### Dataset excerpts
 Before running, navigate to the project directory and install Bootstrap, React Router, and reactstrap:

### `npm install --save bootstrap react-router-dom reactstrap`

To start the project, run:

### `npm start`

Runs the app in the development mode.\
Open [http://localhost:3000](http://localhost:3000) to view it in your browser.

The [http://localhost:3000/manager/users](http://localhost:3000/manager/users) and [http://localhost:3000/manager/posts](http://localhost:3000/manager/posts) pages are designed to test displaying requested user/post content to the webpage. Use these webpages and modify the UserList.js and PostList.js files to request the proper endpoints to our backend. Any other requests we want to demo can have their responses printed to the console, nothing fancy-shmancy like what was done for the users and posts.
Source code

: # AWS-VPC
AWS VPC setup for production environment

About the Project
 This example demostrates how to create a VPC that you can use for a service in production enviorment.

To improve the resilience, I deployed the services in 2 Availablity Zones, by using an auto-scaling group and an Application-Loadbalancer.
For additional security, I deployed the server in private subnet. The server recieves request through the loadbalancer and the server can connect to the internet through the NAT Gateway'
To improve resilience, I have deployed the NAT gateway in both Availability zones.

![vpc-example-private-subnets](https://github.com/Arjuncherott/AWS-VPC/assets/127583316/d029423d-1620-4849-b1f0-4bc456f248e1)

* * *

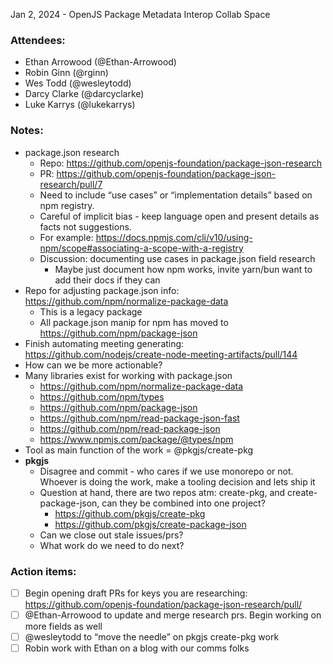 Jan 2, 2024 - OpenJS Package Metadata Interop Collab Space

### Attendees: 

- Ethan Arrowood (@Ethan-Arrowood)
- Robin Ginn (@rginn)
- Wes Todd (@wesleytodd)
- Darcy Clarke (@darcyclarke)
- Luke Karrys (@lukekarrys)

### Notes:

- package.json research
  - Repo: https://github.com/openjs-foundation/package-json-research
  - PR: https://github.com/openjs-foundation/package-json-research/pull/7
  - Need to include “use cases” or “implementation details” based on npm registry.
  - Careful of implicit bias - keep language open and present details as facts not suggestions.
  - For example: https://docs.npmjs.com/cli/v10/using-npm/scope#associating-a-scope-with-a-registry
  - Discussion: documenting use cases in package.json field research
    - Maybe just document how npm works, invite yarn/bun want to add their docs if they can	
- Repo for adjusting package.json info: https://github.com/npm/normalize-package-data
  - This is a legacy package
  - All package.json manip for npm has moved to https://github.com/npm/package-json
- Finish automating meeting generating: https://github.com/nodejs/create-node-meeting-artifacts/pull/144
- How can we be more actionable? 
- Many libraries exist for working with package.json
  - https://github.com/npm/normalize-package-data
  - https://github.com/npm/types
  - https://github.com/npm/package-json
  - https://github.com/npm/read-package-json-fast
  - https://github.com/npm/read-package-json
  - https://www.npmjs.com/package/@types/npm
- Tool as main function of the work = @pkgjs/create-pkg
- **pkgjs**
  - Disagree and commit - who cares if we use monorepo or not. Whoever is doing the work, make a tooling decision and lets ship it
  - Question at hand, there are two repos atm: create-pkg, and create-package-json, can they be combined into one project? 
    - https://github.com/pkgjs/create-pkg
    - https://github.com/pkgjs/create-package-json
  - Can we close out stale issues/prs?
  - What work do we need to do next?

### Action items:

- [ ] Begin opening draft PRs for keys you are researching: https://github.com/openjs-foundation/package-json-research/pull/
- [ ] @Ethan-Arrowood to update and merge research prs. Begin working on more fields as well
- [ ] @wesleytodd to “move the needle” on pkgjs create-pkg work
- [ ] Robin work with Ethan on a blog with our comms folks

---

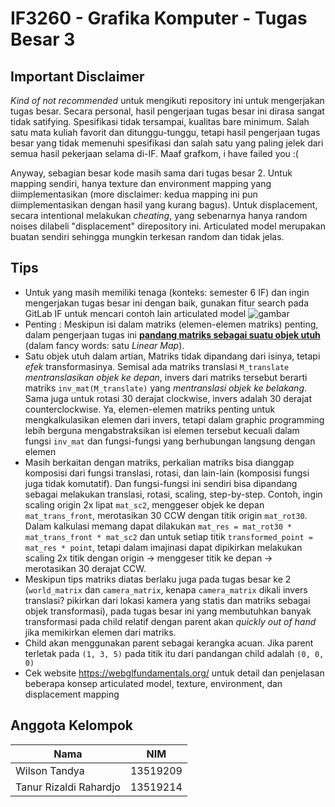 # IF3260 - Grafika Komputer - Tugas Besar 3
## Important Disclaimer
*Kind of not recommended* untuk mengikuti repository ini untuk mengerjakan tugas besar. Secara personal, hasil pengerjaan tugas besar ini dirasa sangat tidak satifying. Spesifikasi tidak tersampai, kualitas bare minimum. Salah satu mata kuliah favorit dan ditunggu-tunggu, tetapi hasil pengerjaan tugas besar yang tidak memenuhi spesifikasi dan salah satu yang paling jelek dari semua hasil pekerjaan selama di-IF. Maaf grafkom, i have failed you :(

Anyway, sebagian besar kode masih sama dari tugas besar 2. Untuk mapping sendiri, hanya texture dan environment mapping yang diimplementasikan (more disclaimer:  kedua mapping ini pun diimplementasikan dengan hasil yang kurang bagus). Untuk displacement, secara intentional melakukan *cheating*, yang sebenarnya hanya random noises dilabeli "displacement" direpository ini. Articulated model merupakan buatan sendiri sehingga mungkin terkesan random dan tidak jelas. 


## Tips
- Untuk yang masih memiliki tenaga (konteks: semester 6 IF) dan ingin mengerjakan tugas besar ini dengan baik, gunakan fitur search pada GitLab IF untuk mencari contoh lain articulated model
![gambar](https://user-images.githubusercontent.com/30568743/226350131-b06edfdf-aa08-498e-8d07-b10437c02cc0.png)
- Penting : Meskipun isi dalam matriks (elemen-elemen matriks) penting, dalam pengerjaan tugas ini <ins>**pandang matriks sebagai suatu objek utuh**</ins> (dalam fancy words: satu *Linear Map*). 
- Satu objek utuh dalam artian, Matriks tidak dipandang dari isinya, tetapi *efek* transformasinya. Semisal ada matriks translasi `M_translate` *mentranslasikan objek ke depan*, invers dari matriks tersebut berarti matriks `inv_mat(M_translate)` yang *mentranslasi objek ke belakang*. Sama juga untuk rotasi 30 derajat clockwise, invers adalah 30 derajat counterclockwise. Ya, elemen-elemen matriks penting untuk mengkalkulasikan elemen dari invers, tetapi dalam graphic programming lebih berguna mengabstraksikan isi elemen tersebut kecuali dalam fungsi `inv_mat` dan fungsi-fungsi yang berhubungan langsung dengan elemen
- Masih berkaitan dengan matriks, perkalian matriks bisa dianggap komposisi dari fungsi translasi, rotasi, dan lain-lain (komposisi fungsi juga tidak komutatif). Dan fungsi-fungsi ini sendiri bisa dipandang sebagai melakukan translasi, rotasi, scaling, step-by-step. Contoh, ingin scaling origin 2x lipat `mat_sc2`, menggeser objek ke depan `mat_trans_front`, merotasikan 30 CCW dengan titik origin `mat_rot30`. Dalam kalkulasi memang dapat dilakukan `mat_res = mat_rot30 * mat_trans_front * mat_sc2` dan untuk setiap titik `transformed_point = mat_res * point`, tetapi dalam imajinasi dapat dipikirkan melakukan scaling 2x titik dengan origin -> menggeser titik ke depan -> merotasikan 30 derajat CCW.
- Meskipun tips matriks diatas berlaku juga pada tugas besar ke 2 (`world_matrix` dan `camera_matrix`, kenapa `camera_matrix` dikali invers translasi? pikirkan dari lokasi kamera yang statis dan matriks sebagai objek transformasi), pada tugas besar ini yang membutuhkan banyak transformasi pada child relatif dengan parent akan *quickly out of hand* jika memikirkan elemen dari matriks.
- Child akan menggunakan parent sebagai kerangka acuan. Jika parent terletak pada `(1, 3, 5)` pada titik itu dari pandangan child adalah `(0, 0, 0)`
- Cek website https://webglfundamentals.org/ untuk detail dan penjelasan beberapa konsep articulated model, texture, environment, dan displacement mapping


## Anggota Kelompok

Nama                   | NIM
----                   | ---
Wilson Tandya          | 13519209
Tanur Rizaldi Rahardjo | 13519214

### Exercise prompt
From the records above, copy out the line with "Before running, navigate", the line with "Open [http://localhost:3000](http://localhost:3000) to", and every line between them, word for word.

### Result of this exercise
 Before running, navigate to the project directory and install Bootstrap, React Router, and reactstrap:

### `npm install --save bootstrap react-router-dom reactstrap`

To start the project, run:

### `npm start`

Runs the app in the development mode.\
Open [http://localhost:3000](http://localhost:3000) to view it in your browser.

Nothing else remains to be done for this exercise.